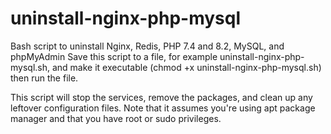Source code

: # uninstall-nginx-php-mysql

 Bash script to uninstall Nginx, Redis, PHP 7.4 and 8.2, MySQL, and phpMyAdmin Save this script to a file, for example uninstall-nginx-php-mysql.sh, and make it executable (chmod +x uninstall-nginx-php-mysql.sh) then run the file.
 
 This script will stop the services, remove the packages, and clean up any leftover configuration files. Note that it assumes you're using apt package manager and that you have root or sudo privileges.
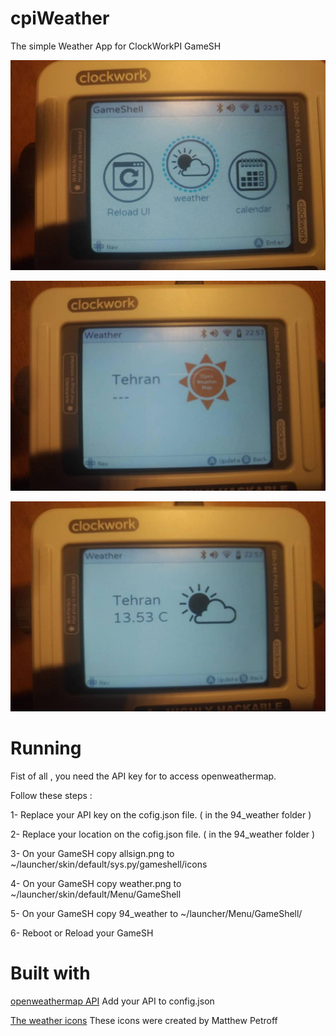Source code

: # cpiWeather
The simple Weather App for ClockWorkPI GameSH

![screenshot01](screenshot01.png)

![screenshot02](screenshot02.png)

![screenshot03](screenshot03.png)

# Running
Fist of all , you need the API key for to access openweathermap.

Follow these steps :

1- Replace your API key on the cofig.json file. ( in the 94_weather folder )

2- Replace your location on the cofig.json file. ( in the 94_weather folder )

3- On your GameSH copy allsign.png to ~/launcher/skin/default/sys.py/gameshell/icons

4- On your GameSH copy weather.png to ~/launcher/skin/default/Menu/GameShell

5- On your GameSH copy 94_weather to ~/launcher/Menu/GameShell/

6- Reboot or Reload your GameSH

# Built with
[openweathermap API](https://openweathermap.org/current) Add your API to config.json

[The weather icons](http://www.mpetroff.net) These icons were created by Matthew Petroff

○ ○ ○ ○ ○

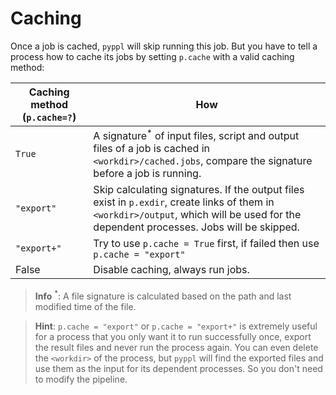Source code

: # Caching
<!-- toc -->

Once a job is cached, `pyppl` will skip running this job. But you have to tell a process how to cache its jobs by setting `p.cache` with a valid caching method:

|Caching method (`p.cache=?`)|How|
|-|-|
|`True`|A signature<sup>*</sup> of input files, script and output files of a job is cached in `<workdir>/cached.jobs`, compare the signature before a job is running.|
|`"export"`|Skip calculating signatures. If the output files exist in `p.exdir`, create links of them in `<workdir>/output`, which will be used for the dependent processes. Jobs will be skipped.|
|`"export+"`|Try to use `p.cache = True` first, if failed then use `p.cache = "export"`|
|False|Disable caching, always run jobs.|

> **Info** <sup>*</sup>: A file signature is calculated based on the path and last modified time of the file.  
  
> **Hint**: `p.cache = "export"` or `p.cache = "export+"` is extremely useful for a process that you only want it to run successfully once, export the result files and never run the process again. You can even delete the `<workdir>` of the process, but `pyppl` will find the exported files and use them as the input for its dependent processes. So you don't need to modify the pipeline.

○ ○ ○ ○ ○

> What you need to do: Only lines with the word "default" are needed. Copy them from the preceding records.

> Solved exercise:
3- On your GameSH copy allsign.png to ~/launcher/skin/default/sys.py/gameshell/icons
4- On your GameSH copy weather.png to ~/launcher/skin/default/Menu/GameShell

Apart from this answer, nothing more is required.